## Given data

*** Block opens ***

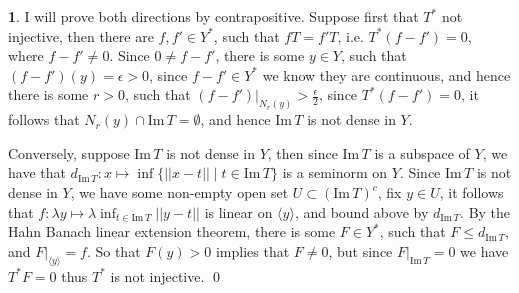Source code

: \documentclass[10.5pt]{article}
\theoremstyle{definition}
\newtheorem{pb}{}
\newcommand{\set}[1]{\{#1\}}
\newcommand{\norm}[1]{\lvert\lvert#1\rvert\rvert}
\newcommand{\im}{\text{Im}}
\newcommand{\gen}[1]{\langle #1 \rangle}
\begin{document}
    \begin{pb}
        I will prove both directions by contrapositive. Suppose first that \(T^*\) not injective, then there are \(f,f' \in Y^*\), such that \(fT = f'T\), i.e. \(T^*(f - f') = 0\), where \(f-f' \neq 0\). Since \(0 \neq f - f'\), there is some \(y \in Y\), such that \((f - f')(y) = \epsilon > 0\), since \(f-f' \in Y^*\) we know they are continuous, and hence there is some \(r>0\), such that \((f-f')\vert_{N_r(y)} > \frac{\epsilon}{2}\), since \(T^*(f-f') = 0\), it follows that \(N_r(y) \cap \im\, T = \emptyset\), and hence \(\im\,T\) is not dense in \(Y\).

        Conversely, suppose \(\im\, T\) is not dense in \(Y\), then since \(\im\,T\) is a subspace of \(Y\), we have that \(d_{\im\,T}:x \mapsto \inf\set{\norm{x-t}\mid t \in \im\,T}\) is a seminorm on \(Y\). Since \(\im\,T\) is not dense in \(Y\), we have some non-empty open set \(U \subset (\im\,T)^c\), fix \(y \in U\), it follows that \(f: \lambda y\mapsto \lambda\inf_{t \in \im\,T}\norm{y - t}\) is linear on \(\gen{y}\), and bound above by \(d_{\im\,T}\). By the Hahn Banach linear extension theorem, there is some \(F \in Y^*\), such that \(F \leq d_{\im\,T}\), and \(F\vert_{\gen{y}} = f\). So that \(F(y) > 0\) implies that \(F \neq 0\), but since \(F\vert_{\im\,T} = 0\) we have \(T^*F = 0\) thus \(T^*\) is not injective. \qed
    \end{pb}
\end{document}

*** Block closes ***

## Work required
Count the lines in the data that contain the string "newcommand", and give nothing but that number.

## Response area
4